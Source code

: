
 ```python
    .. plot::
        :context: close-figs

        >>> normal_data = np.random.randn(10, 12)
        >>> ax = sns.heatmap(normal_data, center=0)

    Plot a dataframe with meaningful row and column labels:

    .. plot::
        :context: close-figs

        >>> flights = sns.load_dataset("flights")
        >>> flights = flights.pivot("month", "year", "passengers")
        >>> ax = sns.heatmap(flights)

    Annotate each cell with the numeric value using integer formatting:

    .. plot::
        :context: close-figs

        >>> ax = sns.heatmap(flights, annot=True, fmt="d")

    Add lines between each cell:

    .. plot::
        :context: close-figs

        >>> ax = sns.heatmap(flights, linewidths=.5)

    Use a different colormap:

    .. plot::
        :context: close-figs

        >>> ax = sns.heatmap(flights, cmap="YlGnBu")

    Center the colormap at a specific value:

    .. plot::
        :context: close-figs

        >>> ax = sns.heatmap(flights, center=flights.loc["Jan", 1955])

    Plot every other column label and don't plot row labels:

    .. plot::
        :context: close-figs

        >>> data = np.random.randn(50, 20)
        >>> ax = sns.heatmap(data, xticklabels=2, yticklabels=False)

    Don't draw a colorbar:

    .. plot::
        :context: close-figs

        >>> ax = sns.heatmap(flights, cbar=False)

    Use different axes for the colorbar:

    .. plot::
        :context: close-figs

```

● ● ● ●

Exactly as they stand, write out all of the entries.

RESULT FOR THIS TASK =>
Source code

:
 ```python
    .. plot::
        :context: close-figs

        >>> normal_data = np.random.randn(10, 12)
        >>> ax = sns.heatmap(normal_data, center=0)

    Plot a dataframe with meaningful row and column labels:

    .. plot::
        :context: close-figs

        >>> flights = sns.load_dataset("flights")
        >>> flights = flights.pivot("month", "year", "passengers")
        >>> ax = sns.heatmap(flights)

    Annotate each cell with the numeric value using integer formatting:

    .. plot::
        :context: close-figs

        >>> ax = sns.heatmap(flights, annot=True, fmt="d")

    Add lines between each cell:

    .. plot::
        :context: close-figs

        >>> ax = sns.heatmap(flights, linewidths=.5)

    Use a different colormap:

    .. plot::
        :context: close-figs

        >>> ax = sns.heatmap(flights, cmap="YlGnBu")

    Center the colormap at a specific value:

    .. plot::
        :context: close-figs

        >>> ax = sns.heatmap(flights, center=flights.loc["Jan", 1955])

    Plot every other column label and don't plot row labels:

    .. plot::
        :context: close-figs

        >>> data = np.random.randn(50, 20)
        >>> ax = sns.heatmap(data, xticklabels=2, yticklabels=False)

    Don't draw a colorbar:

    .. plot::
        :context: close-figs

        >>> ax = sns.heatmap(flights, cbar=False)

    Use different axes for the colorbar:

    .. plot::
        :context: close-figs

```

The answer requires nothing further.